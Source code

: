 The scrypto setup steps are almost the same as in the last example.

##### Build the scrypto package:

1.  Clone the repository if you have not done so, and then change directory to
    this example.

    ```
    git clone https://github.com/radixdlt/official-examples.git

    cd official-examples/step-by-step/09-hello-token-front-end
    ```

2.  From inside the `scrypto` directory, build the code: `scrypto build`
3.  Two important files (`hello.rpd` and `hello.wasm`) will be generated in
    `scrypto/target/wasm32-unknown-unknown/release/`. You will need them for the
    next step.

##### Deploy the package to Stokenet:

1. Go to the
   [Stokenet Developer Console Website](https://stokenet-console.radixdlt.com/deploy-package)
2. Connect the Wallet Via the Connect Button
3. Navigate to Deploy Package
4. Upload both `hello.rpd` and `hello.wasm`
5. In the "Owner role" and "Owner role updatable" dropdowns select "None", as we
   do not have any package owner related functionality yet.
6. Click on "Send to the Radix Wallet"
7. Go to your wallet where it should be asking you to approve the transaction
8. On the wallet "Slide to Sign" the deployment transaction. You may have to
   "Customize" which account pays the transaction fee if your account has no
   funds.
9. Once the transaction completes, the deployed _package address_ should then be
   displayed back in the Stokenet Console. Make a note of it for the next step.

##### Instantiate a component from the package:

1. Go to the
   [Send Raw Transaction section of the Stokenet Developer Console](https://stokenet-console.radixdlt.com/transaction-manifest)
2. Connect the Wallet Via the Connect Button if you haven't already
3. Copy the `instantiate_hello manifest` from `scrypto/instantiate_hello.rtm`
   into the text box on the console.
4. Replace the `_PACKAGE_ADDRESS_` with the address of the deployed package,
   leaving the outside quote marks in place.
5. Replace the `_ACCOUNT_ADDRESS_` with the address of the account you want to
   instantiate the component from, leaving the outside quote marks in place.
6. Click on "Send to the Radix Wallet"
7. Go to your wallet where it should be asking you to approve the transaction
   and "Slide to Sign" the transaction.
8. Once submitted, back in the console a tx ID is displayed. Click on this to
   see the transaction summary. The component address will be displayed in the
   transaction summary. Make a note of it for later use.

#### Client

### [EXERCISE DESCRIPTION]
Which of the lines in the data hold the string "Slide"? Report each of them by copying it.

### [ANSWER TO THE EXERCISE]
8. On the wallet "Slide to Sign" the deployment transaction. You may have to
   and "Slide to Sign" the transaction.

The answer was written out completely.